**Exercise instructions:** Write out every entry exactly as it stands.

= = = = =

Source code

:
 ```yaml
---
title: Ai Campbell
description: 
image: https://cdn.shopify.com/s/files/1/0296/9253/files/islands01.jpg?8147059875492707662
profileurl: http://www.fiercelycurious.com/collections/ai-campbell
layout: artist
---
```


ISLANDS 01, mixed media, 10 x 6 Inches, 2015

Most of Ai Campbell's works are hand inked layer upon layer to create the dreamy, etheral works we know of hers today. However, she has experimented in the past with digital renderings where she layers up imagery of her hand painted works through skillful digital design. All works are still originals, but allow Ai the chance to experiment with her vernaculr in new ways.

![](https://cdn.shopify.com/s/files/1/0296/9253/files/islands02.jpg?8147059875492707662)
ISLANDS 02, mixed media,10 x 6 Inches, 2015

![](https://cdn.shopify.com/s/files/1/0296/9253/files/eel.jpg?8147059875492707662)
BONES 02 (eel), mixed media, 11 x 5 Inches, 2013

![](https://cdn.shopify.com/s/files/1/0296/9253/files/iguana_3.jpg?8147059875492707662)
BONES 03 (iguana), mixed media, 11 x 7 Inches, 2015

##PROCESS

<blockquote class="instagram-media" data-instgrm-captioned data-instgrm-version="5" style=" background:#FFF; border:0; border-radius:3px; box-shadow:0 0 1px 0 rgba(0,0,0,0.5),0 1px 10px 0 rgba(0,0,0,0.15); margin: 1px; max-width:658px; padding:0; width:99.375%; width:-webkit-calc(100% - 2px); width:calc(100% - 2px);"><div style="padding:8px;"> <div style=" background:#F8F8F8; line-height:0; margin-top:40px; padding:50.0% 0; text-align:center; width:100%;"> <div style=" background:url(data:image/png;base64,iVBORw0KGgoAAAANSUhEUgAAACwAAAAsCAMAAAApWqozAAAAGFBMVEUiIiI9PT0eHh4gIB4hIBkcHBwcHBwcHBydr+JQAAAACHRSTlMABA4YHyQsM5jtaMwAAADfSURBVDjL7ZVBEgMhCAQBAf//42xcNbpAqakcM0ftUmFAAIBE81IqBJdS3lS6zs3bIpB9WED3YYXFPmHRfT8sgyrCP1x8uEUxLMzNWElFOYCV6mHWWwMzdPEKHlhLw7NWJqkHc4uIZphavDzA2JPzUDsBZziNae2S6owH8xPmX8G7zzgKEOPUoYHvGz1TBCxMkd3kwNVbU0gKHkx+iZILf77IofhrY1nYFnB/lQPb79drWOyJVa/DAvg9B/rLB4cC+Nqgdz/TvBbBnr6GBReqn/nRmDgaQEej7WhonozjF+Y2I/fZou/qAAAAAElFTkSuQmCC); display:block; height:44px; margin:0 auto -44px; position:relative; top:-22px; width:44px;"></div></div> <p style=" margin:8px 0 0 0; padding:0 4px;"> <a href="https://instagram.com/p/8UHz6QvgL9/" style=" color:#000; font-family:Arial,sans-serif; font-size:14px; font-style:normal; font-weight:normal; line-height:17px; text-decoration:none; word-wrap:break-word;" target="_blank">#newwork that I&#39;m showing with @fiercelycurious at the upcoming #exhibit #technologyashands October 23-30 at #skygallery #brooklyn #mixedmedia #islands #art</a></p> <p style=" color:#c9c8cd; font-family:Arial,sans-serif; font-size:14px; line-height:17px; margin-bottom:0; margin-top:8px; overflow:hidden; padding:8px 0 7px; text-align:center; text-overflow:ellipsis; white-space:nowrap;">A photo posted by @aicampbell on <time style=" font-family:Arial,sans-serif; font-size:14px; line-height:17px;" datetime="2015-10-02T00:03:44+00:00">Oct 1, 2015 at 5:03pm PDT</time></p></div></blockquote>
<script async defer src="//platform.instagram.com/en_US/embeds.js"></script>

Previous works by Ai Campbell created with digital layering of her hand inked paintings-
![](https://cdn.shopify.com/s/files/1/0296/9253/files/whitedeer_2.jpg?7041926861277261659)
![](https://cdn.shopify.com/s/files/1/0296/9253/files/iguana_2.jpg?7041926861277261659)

= = = = =

**Completed exercise:**
Source code

:
 ```yaml
---
title: Ai Campbell
description: 
image: https://cdn.shopify.com/s/files/1/0296/9253/files/islands01.jpg?8147059875492707662
profileurl: http://www.fiercelycurious.com/collections/ai-campbell
layout: artist
---
```


ISLANDS 01, mixed media, 10 x 6 Inches, 2015

Most of Ai Campbell's works are hand inked layer upon layer to create the dreamy, etheral works we know of hers today. However, she has experimented in the past with digital renderings where she layers up imagery of her hand painted works through skillful digital design. All works are still originals, but allow Ai the chance to experiment with her vernaculr in new ways.

![](https://cdn.shopify.com/s/files/1/0296/9253/files/islands02.jpg?8147059875492707662)
ISLANDS 02, mixed media,10 x 6 Inches, 2015

![](https://cdn.shopify.com/s/files/1/0296/9253/files/eel.jpg?8147059875492707662)
BONES 02 (eel), mixed media, 11 x 5 Inches, 2013

![](https://cdn.shopify.com/s/files/1/0296/9253/files/iguana_3.jpg?8147059875492707662)
BONES 03 (iguana), mixed media, 11 x 7 Inches, 2015

##PROCESS

<blockquote class="instagram-media" data-instgrm-captioned data-instgrm-version="5" style=" background:#FFF; border:0; border-radius:3px; box-shadow:0 0 1px 0 rgba(0,0,0,0.5),0 1px 10px 0 rgba(0,0,0,0.15); margin: 1px; max-width:658px; padding:0; width:99.375%; width:-webkit-calc(100% - 2px); width:calc(100% - 2px);"><div style="padding:8px;"> <div style=" background:#F8F8F8; line-height:0; margin-top:40px; padding:50.0% 0; text-align:center; width:100%;"> <div style=" background:url(data:image/png;base64,iVBORw0KGgoAAAANSUhEUgAAACwAAAAsCAMAAAApWqozAAAAGFBMVEUiIiI9PT0eHh4gIB4hIBkcHBwcHBwcHBydr+JQAAAACHRSTlMABA4YHyQsM5jtaMwAAADfSURBVDjL7ZVBEgMhCAQBAf//42xcNbpAqakcM0ftUmFAAIBE81IqBJdS3lS6zs3bIpB9WED3YYXFPmHRfT8sgyrCP1x8uEUxLMzNWElFOYCV6mHWWwMzdPEKHlhLw7NWJqkHc4uIZphavDzA2JPzUDsBZziNae2S6owH8xPmX8G7zzgKEOPUoYHvGz1TBCxMkd3kwNVbU0gKHkx+iZILf77IofhrY1nYFnB/lQPb79drWOyJVa/DAvg9B/rLB4cC+Nqgdz/TvBbBnr6GBReqn/nRmDgaQEej7WhonozjF+Y2I/fZou/qAAAAAElFTkSuQmCC); display:block; height:44px; margin:0 auto -44px; position:relative; top:-22px; width:44px;"></div></div> <p style=" margin:8px 0 0 0; padding:0 4px;"> <a href="https://instagram.com/p/8UHz6QvgL9/" style=" color:#000; font-family:Arial,sans-serif; font-size:14px; font-style:normal; font-weight:normal; line-height:17px; text-decoration:none; word-wrap:break-word;" target="_blank">#newwork that I&#39;m showing with @fiercelycurious at the upcoming #exhibit #technologyashands October 23-30 at #skygallery #brooklyn #mixedmedia #islands #art</a></p> <p style=" color:#c9c8cd; font-family:Arial,sans-serif; font-size:14px; line-height:17px; margin-bottom:0; margin-top:8px; overflow:hidden; padding:8px 0 7px; text-align:center; text-overflow:ellipsis; white-space:nowrap;">A photo posted by @aicampbell on <time style=" font-family:Arial,sans-serif; font-size:14px; line-height:17px;" datetime="2015-10-02T00:03:44+00:00">Oct 1, 2015 at 5:03pm PDT</time></p></div></blockquote>
<script async defer src="//platform.instagram.com/en_US/embeds.js"></script>

Previous works by Ai Campbell created with digital layering of her hand inked paintings-
![](https://cdn.shopify.com/s/files/1/0296/9253/files/whitedeer_2.jpg?7041926861277261659)
![](https://cdn.shopify.com/s/files/1/0296/9253/files/iguana_2.jpg?7041926861277261659)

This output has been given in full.